_INSTRUCTIONS FOR THE TASK:_
The exercise asks you to copy every line below in which "TimeSeries" appears.

_INFORMATION SUPPLIED:_

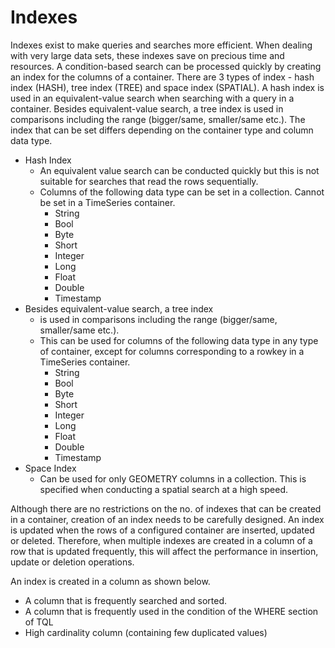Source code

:# Indexes

Indexes exist to make queries and searches more efficient. When dealing with very large data sets, these indexes save on precious time and resources. A condition-based search can be processed quickly by creating an index for the columns of a container. There are 3 types of index - hash index (HASH), tree index (TREE) and space index (SPATIAL). A hash index is used in an equivalent-value search when searching with a query in a container. Besides equivalent-value search, a tree index is used in comparisons including the range (bigger/same, smaller/same etc.). The index that can be set differs depending on the container type and column data type.

*   Hash Index
    *   An equivalent value search can be conducted quickly but this is not suitable for searches that read the rows sequentially.
    *   Columns of the following data type can be set in a collection. Cannot be set in a TimeSeries container.
        *   String
        *   Bool
        *   Byte
        *   Short
        *   Integer
        *   Long
        *   Float
        *   Double
        *   Timestamp
*   Besides equivalent-value search, a tree index
    *   is used in comparisons including the range (bigger/same, smaller/same etc.).
    *   This can be used for columns of the following data type in any type of container, except for columns corresponding to a rowkey in a TimeSeries container.
        *   String
        *   Bool
        *   Byte
        *   Short
        *   Integer
        *   Long
        *   Float
        *   Double
        *   Timestamp
*   Space Index
    *   Can be used for only GEOMETRY columns in a collection. This is specified when conducting a spatial search at a high speed.

Although there are no restrictions on the no. of indexes that can be created in a container, creation of an index needs to be carefully designed. An index is updated when the rows of a configured container are inserted, updated or deleted. Therefore, when multiple indexes are created in a column of a row that is updated frequently, this will affect the performance in insertion, update or deletion operations.

An index is created in a column as shown below.

*   A column that is frequently searched and sorted.
*   A column that is frequently used in the condition of the WHERE section of TQL
*   High cardinality column (containing few duplicated values)
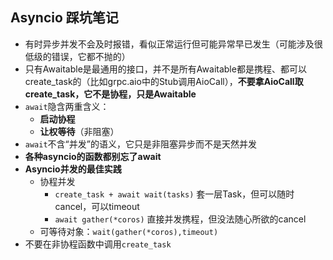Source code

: ## Asyncio 踩坑笔记
- 有时异步并发不会及时报错，看似正常运行但可能异常早已发生（可能涉及很低级的错误，它都不抛的）
- 只有Awaitable是最通用的接口，并不是所有Awaitable都是携程、都可以create_task的（比如grpc.aio中的Stub调用AioCall），**不要拿AioCall取create_task，它不是协程，只是Awaitable**
- `await`隐含两重含义：
  - **启动协程**
  - **让权等待**（非阻塞）
- `await`不含“并发”的语义，它只是非阻塞异步而不是天然并发
- **各种asyncio的函数都别忘了await**
- **Asyncio并发的最佳实践**
  - 协程并发
    - `create_task + await wait(tasks)` 套一层Task，但可以随时cancel，可以timeout
    - `await gather(*coros)` 直接并发携程，但没法随心所欲的cancel
  - 可等待对象：`wait(gather(*coros),timeout)`
- 不要在非协程函数中调用`create_task`
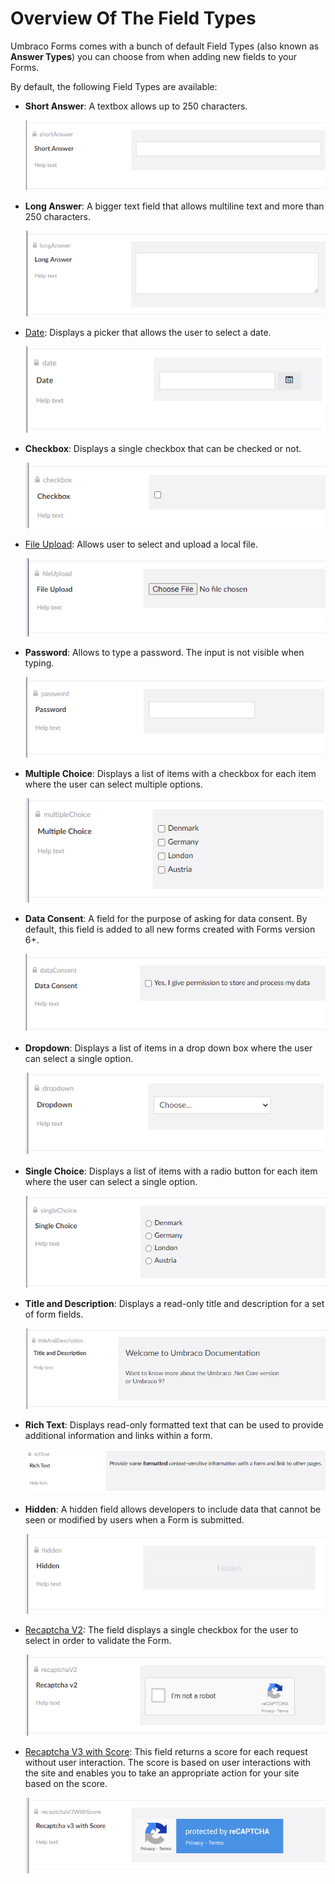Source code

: # Overview Of The Field Types

Umbraco Forms comes with a bunch of default Field Types (also known as **Answer Types**) you can choose from when adding new fields to your Forms.

By default, the following Field Types are available:

*   **Short Answer**: A textbox allows up to 250 characters.

    ![Textfield](../../../../../11/umbraco-forms/editor/creating-a-form/fieldtypes/images/shortanswer-v9.png)
*   **Long Answer**: A bigger text field that allows multiline text and more than 250 characters.

    ![Textarea](../../../../../11/umbraco-forms/editor/creating-a-form/fieldtypes/images/longanswer-v9.png)
*   [Date](date.md): Displays a picker that allows the user to select a date.

    ![Datepicker](../../../../../11/umbraco-forms/editor/creating-a-form/fieldtypes/images/date-v9.png)
*   **Checkbox**: Displays a single checkbox that can be checked or not.

    ![Checkbox](../../../../../11/umbraco-forms/editor/creating-a-form/fieldtypes/images/CheckBox-v9.png)
*   [File Upload](fileupload.md): Allows user to select and upload a local file.

    ![File upload](../../../../../11/umbraco-forms/editor/creating-a-form/fieldtypes/images/fileupload-v9.png)
*   **Password**: Allows to type a password. The input is not visible when typing.

    ![Password field](../../../../../11/umbraco-forms/editor/creating-a-form/fieldtypes/images/password-v9.png)
*   **Multiple Choice**: Displays a list of items with a checkbox for each item where the user can select multiple options.

    ![Checkboxlist](../../../../../11/umbraco-forms/editor/creating-a-form/fieldtypes/images/multiplechoice-v9.png)
*   **Data Consent**: A field for the purpose of asking for data consent. By default, this field is added to all new forms created with Forms version 6+.

    ![Data Consent](../../../../../11/umbraco-forms/editor/creating-a-form/fieldtypes/images/dataconsent-v9.png)
*   **Dropdown**: Displays a list of items in a drop down box where the user can select a single option.

    ![Dropdownlist](../../../../../11/umbraco-forms/editor/creating-a-form/fieldtypes/images/dropdown-v9.png)
*   **Single Choice**: Displays a list of items with a radio button for each item where the user can select a single option.

    ![Single choice](../../../../../11/umbraco-forms/editor/creating-a-form/fieldtypes/images/singlechoice-v9.png)
*   **Title and Description**: Displays a read-only title and description for a set of form fields.

    ![Title and description](../../../../../11/umbraco-forms/editor/creating-a-form/fieldtypes/images/titleanddescription-v9.png)
*   **Rich Text**: Displays read-only formatted text that can be used to provide additional information and links within a form.

    ![Rich text](../../../../../11/umbraco-forms/editor/creating-a-form/fieldtypes/images/richtext.png)
*   **Hidden**: A hidden field allows developers to include data that cannot be seen or modified by users when a Form is submitted.

    ![Hidden](../../../../../11/umbraco-forms/editor/creating-a-form/fieldtypes/images/hidden-v9.png)
*   [Recaptcha V2](recaptcha2.md): The field displays a single checkbox for the user to select in order to validate the Form.

    ![reCAPTCHA v2](../../../../../11/umbraco-forms/editor/creating-a-form/fieldtypes/images/recaptcha2-v9.png)
*   [Recaptcha V3 with Score](recaptcha3.md): This field returns a score for each request without user interaction. The score is based on user interactions with the site and enables you to take an appropriate action for your site based on the score.

    ![reCAPTCHA v3](../../../../../11/umbraco-forms/editor/creating-a-form/fieldtypes/images/recaptcha3-v9.png)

_ANSWER TO THIS PROBLEM:_
    *   Columns of the following data type can be set in a collection. Cannot be set in a TimeSeries container.
    *   This can be used for columns of the following data type in any type of container, except for columns corresponding to a rowkey in a TimeSeries container.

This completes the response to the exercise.